Source records below:

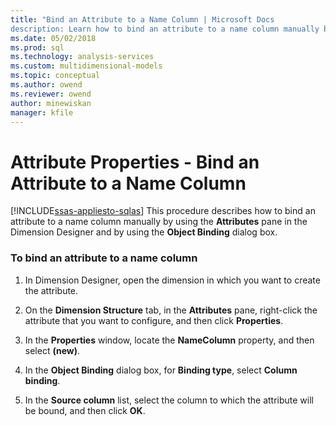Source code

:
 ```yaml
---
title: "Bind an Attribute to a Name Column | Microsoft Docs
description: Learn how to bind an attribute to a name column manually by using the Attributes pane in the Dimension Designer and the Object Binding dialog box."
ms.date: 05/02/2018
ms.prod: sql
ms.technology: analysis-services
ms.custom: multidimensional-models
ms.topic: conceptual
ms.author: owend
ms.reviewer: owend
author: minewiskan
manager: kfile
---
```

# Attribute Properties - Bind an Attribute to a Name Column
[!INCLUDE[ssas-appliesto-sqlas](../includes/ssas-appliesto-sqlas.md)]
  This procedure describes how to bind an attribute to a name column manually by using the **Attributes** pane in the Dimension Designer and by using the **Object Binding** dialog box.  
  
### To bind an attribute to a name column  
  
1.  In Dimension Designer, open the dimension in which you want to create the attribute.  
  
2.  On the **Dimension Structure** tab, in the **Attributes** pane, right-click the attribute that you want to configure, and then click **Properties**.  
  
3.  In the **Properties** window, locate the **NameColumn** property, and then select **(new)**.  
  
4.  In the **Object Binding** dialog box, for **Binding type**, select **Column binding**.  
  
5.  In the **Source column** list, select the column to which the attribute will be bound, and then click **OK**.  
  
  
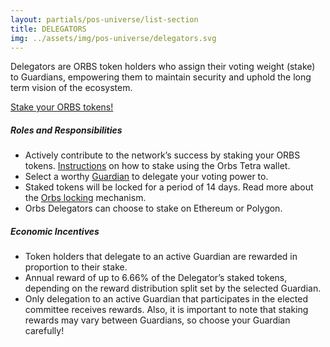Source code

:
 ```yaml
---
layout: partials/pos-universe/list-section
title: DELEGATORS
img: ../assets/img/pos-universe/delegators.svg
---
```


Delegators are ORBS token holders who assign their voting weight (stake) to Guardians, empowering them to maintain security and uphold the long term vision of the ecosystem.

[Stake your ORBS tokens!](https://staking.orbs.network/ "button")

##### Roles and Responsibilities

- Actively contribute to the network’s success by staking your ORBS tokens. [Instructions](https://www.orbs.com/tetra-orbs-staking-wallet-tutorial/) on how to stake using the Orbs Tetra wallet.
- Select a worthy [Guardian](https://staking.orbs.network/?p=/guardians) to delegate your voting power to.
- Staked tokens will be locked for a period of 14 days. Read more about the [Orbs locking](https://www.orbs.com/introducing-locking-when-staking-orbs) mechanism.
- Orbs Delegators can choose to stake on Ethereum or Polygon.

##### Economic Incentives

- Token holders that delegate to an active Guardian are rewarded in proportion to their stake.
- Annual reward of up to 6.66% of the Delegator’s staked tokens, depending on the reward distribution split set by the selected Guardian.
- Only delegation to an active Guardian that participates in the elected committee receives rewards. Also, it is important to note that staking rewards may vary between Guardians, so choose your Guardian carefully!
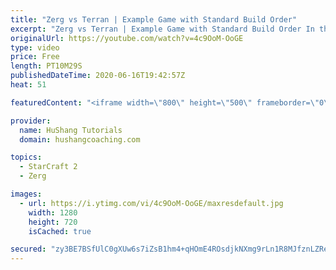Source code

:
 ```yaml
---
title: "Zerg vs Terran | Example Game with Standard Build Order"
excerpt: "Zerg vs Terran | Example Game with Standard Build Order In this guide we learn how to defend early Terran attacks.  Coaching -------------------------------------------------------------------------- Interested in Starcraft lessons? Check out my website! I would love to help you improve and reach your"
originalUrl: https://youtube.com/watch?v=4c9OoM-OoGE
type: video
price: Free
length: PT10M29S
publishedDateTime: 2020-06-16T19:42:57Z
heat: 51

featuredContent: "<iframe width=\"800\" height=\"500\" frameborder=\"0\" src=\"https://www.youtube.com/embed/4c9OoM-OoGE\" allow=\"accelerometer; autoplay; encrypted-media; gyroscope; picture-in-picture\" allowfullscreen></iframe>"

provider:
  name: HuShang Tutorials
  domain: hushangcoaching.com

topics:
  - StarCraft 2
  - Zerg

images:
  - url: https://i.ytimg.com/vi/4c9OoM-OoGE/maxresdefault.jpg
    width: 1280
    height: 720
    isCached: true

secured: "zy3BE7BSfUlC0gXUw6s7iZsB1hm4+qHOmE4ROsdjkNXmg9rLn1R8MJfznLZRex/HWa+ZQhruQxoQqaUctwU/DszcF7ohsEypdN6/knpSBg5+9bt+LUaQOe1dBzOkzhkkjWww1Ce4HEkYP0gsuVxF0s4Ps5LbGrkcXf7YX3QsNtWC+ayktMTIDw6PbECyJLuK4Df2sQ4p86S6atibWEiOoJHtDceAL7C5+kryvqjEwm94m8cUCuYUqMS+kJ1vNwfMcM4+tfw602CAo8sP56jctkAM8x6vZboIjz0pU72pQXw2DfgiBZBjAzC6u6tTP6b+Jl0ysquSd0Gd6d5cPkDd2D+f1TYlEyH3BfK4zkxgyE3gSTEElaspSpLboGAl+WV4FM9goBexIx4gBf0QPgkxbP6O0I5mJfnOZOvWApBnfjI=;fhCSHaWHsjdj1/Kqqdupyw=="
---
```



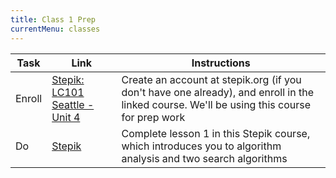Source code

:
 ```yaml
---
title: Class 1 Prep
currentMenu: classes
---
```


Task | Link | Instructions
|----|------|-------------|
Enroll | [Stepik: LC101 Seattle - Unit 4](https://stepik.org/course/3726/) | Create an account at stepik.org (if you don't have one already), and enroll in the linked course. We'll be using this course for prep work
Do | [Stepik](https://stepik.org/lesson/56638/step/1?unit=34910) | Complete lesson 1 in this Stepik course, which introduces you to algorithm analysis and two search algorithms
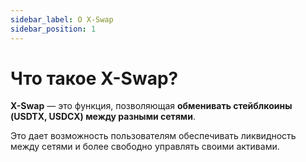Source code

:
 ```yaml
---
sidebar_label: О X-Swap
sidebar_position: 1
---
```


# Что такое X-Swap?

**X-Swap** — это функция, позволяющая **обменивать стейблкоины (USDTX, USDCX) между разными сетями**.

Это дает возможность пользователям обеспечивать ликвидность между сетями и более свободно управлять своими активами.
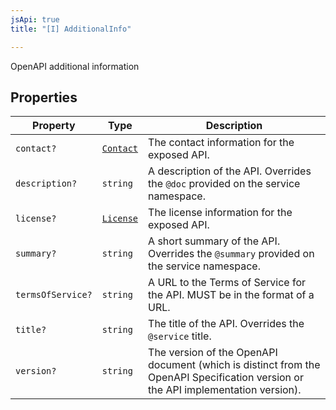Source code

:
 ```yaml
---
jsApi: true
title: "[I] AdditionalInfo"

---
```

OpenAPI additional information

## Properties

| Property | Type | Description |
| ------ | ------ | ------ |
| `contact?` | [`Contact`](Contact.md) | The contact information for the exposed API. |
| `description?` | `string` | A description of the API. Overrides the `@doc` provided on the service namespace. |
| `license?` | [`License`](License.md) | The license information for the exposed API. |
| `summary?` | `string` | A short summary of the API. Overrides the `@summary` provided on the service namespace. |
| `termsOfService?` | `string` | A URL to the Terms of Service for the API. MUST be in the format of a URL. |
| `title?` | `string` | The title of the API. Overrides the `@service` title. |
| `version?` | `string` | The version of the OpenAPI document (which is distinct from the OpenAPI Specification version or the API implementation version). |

End of Source records.

**Your task**
Exact copy, no pictures: please print the data above once more.

**Exercise output**
Source code

:
 ```yaml
---
title: "Bind an Attribute to a Name Column | Microsoft Docs
description: Learn how to bind an attribute to a name column manually by using the Attributes pane in the Dimension Designer and the Object Binding dialog box."
ms.date: 05/02/2018
ms.prod: sql
ms.technology: analysis-services
ms.custom: multidimensional-models
ms.topic: conceptual
ms.author: owend
ms.reviewer: owend
author: minewiskan
manager: kfile
---
```

# Attribute Properties - Bind an Attribute to a Name Column
[!INCLUDE[ssas-appliesto-sqlas](../includes/ssas-appliesto-sqlas.md)]
  This procedure describes how to bind an attribute to a name column manually by using the **Attributes** pane in the Dimension Designer and by using the **Object Binding** dialog box.  
  
### To bind an attribute to a name column  
  
1.  In Dimension Designer, open the dimension in which you want to create the attribute.  
  
2.  On the **Dimension Structure** tab, in the **Attributes** pane, right-click the attribute that you want to configure, and then click **Properties**.  
  
3.  In the **Properties** window, locate the **NameColumn** property, and then select **(new)**.  
  
4.  In the **Object Binding** dialog box, for **Binding type**, select **Column binding**.  
  
5.  In the **Source column** list, select the column to which the attribute will be bound, and then click **OK**.  
  
  
Source code

:
 ```yaml
---
layout: partials/pos-universe/list-section
title: DELEGATORS
img: ../assets/img/pos-universe/delegators.svg
---
```


Delegators are ORBS token holders who assign their voting weight (stake) to Guardians, empowering them to maintain security and uphold the long term vision of the ecosystem.

[Stake your ORBS tokens!](https://staking.orbs.network/ "button")

##### Roles and Responsibilities

- Actively contribute to the network’s success by staking your ORBS tokens. [Instructions](https://www.orbs.com/tetra-orbs-staking-wallet-tutorial/) on how to stake using the Orbs Tetra wallet.
- Select a worthy [Guardian](https://staking.orbs.network/?p=/guardians) to delegate your voting power to.
- Staked tokens will be locked for a period of 14 days. Read more about the [Orbs locking](https://www.orbs.com/introducing-locking-when-staking-orbs) mechanism.
- Orbs Delegators can choose to stake on Ethereum or Polygon.

##### Economic Incentives

- Token holders that delegate to an active Guardian are rewarded in proportion to their stake.
- Annual reward of up to 6.66% of the Delegator’s staked tokens, depending on the reward distribution split set by the selected Guardian.
- Only delegation to an active Guardian that participates in the elected committee receives rewards. Also, it is important to note that staking rewards may vary between Guardians, so choose your Guardian carefully!
Source code

:
 ```yaml
---
title: "Zerg vs Terran | Example Game with Standard Build Order"
excerpt: "Zerg vs Terran | Example Game with Standard Build Order In this guide we learn how to defend early Terran attacks.  Coaching -------------------------------------------------------------------------- Interested in Starcraft lessons? Check out my website! I would love to help you improve and reach your"
originalUrl: https://youtube.com/watch?v=4c9OoM-OoGE
type: video
price: Free
length: PT10M29S
publishedDateTime: 2020-06-16T19:42:57Z
heat: 51

featuredContent: "<iframe width=\"800\" height=\"500\" frameborder=\"0\" src=\"https://www.youtube.com/embed/4c9OoM-OoGE\" allow=\"accelerometer; autoplay; encrypted-media; gyroscope; picture-in-picture\" allowfullscreen></iframe>"

provider:
  name: HuShang Tutorials
  domain: hushangcoaching.com

topics:
  - StarCraft 2
  - Zerg

images:
  - url: https://i.ytimg.com/vi/4c9OoM-OoGE/maxresdefault.jpg
    width: 1280
    height: 720
    isCached: true

secured: "zy3BE7BSfUlC0gXUw6s7iZsB1hm4+qHOmE4ROsdjkNXmg9rLn1R8MJfznLZRex/HWa+ZQhruQxoQqaUctwU/DszcF7ohsEypdN6/knpSBg5+9bt+LUaQOe1dBzOkzhkkjWww1Ce4HEkYP0gsuVxF0s4Ps5LbGrkcXf7YX3QsNtWC+ayktMTIDw6PbECyJLuK4Df2sQ4p86S6atibWEiOoJHtDceAL7C5+kryvqjEwm94m8cUCuYUqMS+kJ1vNwfMcM4+tfw602CAo8sP56jctkAM8x6vZboIjz0pU72pQXw2DfgiBZBjAzC6u6tTP6b+Jl0ysquSd0Gd6d5cPkDd2D+f1TYlEyH3BfK4zkxgyE3gSTEElaspSpLboGAl+WV4FM9goBexIx4gBf0QPgkxbP6O0I5mJfnOZOvWApBnfjI=;fhCSHaWHsjdj1/Kqqdupyw=="
---
```



Source code

:
 ```yaml
---
title: Class 1 Prep
currentMenu: classes
---
```


Task | Link | Instructions
|----|------|-------------|
Enroll | [Stepik: LC101 Seattle - Unit 4](https://stepik.org/course/3726/) | Create an account at stepik.org (if you don't have one already), and enroll in the linked course. We'll be using this course for prep work
Do | [Stepik](https://stepik.org/lesson/56638/step/1?unit=34910) | Complete lesson 1 in this Stepik course, which introduces you to algorithm analysis and two search algorithms
Source code

:
 ```yaml
---
sidebar_label: О X-Swap
sidebar_position: 1
---
```


# Что такое X-Swap?

**X-Swap** — это функция, позволяющая **обменивать стейблкоины (USDTX, USDCX) между разными сетями**.

Это дает возможность пользователям обеспечивать ликвидность между сетями и более свободно управлять своими активами.
Source code

:
 ```yaml
---
jsApi: true
title: "[I] AdditionalInfo"

---
```

OpenAPI additional information

## Properties

| Property | Type | Description |
| ------ | ------ | ------ |
| `contact?` | [`Contact`](Contact.md) | The contact information for the exposed API. |
| `description?` | `string` | A description of the API. Overrides the `@doc` provided on the service namespace. |
| `license?` | [`License`](License.md) | The license information for the exposed API. |
| `summary?` | `string` | A short summary of the API. Overrides the `@summary` provided on the service namespace. |
| `termsOfService?` | `string` | A URL to the Terms of Service for the API. MUST be in the format of a URL. |
| `title?` | `string` | The title of the API. Overrides the `@service` title. |
| `version?` | `string` | The version of the OpenAPI document (which is distinct from the OpenAPI Specification version or the API implementation version). |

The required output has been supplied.